=== Input for this task ===
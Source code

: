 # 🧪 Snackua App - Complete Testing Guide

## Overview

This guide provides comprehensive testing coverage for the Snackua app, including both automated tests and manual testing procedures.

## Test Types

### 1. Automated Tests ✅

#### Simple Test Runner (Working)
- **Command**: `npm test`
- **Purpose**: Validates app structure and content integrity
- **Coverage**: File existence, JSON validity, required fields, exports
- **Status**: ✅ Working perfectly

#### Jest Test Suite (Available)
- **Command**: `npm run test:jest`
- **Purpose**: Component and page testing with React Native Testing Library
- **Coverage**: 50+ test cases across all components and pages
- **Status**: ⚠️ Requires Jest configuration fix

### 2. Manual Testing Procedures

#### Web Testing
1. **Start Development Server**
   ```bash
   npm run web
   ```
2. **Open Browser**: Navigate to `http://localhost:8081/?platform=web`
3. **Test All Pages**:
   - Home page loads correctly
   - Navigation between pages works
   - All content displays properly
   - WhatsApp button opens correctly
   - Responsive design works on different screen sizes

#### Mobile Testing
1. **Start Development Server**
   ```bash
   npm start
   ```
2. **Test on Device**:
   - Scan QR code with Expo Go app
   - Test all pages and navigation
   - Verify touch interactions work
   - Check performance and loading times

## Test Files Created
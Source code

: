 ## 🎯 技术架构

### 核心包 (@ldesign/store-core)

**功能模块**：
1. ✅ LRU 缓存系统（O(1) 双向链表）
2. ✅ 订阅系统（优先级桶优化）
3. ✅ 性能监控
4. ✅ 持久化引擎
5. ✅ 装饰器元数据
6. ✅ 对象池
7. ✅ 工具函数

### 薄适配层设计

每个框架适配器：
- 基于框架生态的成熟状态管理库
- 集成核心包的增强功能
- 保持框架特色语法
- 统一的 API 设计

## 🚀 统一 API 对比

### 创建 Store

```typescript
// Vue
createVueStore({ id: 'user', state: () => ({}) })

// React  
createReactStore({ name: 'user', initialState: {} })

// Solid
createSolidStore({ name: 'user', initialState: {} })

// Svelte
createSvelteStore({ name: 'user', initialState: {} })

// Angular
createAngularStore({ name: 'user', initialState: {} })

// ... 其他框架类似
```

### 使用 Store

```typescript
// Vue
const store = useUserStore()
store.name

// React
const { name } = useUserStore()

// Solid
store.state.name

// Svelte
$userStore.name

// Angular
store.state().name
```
===
### Task prompt
For each line of the entries that includes "name", show that line.

### Answer box
createReactStore({ name: 'user', initialState: {} })
createSolidStore({ name: 'user', initialState: {} })
createSvelteStore({ name: 'user', initialState: {} })
createAngularStore({ name: 'user', initialState: {} })
store.name
const { name } = useUserStore()
store.state.name
$userStore.name
store.state().name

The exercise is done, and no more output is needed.